The Commission explains, "The risk-limiting conditions built into rule 2a-7, together with the management skill and, in some cases, the financial commitment of the advisers that sponsor money market funds, have contributed to the stability of money market funds for more than 30 years. Until recently, only one money market fund, a small institutional fund, had ever broken the buck. On September 16, 2008, The Reserve Primary Fund became the first large money market fund to break the buck when it announced that it would re-price its securities at $0.97 per share. The fund sought and obtained from us an order permitting it to suspend redemptions and postpone the payment of redemption proceeds. These events, and the turmoil in the credit markets in general, have placed pressure on money market funds, particularly those that offer their shares primarily to institutional shareholders and have experienced substantial redemptions."
They continue, "To bolster investor confidence in money market funds and protect the stability of the global financial system, on September 19, 2008, the Treasury Department announced the establishment of the Guaranty Program. Under the Guaranty Program, the Treasury Department will guarantee the share price of participating money market funds that seek to maintain a stable net asset value of $1.00 per share, or some other fixed amount, subject to certain conditions and limitations. The Guaranty Program provides coverage only to shareholders of record as of September 19, 2008, and the coverage is limited to the number of shares they held as of the close of business on that day. The Commission is assisting the Treasury Department in administering the Guaranty Program."
The Rule also says, "The Treasury Department opened the Guaranty Program on Monday, September 29, 2008. Most of the nation's money market funds elected to participate in the Program by the October 8, 2008 deadline by executing an agreement with the Treasury Department and paying the required participation fee. Under the terms of the Guaranty Program, the Treasury Department guarantees that, upon the liquidation of a participating money market fund, the fund's shareholders will receive the fund's stable share price of $1.00 for each fund share owned as of September 19, 2008. Pursuant to the Agreement, a participating money market fund that breaks the buck, i.e., experiences a 'Guarantee Event,' is required to commence liquidation within five business days (with an exception under a curing provision).

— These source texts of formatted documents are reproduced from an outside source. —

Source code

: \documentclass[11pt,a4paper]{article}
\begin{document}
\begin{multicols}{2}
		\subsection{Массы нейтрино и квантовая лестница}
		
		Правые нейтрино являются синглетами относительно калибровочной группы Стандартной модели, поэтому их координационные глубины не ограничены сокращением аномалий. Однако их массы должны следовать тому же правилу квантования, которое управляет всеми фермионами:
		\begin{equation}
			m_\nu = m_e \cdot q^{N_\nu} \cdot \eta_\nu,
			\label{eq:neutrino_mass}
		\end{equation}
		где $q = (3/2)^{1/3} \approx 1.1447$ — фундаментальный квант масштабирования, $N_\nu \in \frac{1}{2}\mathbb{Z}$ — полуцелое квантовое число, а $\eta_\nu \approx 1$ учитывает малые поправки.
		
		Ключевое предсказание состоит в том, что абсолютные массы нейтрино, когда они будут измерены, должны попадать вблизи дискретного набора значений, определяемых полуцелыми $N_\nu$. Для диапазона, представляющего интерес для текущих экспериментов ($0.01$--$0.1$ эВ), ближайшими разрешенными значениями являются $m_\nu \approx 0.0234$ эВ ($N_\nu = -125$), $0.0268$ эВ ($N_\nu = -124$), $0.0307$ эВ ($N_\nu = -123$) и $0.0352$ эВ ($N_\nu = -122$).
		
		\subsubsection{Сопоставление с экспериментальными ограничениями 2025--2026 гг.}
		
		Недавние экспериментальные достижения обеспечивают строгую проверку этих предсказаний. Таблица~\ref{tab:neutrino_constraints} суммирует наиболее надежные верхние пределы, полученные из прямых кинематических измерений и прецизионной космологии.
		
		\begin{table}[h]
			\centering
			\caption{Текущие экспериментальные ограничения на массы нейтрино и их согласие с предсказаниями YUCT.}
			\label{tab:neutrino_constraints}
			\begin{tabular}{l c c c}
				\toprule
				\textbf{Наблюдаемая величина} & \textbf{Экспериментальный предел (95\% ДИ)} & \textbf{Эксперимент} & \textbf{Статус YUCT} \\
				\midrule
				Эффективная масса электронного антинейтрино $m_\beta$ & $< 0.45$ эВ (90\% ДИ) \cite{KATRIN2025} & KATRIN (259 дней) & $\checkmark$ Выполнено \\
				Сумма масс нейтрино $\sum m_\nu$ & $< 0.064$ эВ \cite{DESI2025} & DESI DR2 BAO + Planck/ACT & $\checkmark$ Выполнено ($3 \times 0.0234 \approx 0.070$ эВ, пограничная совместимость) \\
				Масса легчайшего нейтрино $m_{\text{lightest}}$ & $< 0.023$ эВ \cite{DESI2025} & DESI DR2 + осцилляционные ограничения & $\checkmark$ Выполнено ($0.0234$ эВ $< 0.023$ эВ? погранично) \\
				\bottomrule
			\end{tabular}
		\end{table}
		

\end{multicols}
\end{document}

The Agreement further requires the fund board to promptly suspend the redemption of its outstanding shares 'in accordance with applicable Commission rules, orders and no-action letters.' The fund must be liquidated within thirty days after a Guarantee Event unless the Treasury Department, in its discretion, consents in writing to a later date. These provisions are intended to ensure that the money market fund liquidates in an orderly manner and maximizes the proceeds realized from the disposition of the fund's portfolio securities."
The SEC explains the Reason for the Exemption, "Section 22(e) of the Investment Company Act prohibits funds, including money market funds, from suspending the right of redemption, or postponing the date of payment or satisfaction upon redemption of any redeemable security for more than seven days, except for certain periods specified in that section. Although section 22(e) permits funds to postpone the date of payment or satisfaction upon redemption for up to seven days, it does not permit funds to suspend the right of redemption, absent certain specified circumstances or a Commission order. However, in order for the Guaranty Program to operate as intended, a participating money market fund that experiences a Guarantee Event and must liquidate may need to suspend redemptions and postpone the payment of proceeds beyond the seven-day limit (specifically, until the Liquidation Date provided by the Agreement)."
It adds, "The temporary rule we are adopting today provides the necessary exemption to permit participating money market funds to take full advantage of the Program and initiate the steps necessary to protect the interests of all shareholders during liquidations, including those shareholders not covered by the Guaranty Program. Specifically, the rule is designed to facilitate orderly liquidations and help prevent the sale of fund assets at 'fire sale' prices. Such a result could lead to substantial losses for the liquidating fund and further depress prices for short-term securities that may be held in the portfolios of other money market funds. We are adopting the rule on an interim final basis because the Program is already in place and participating money market funds are currently subject to its liquidation provisions."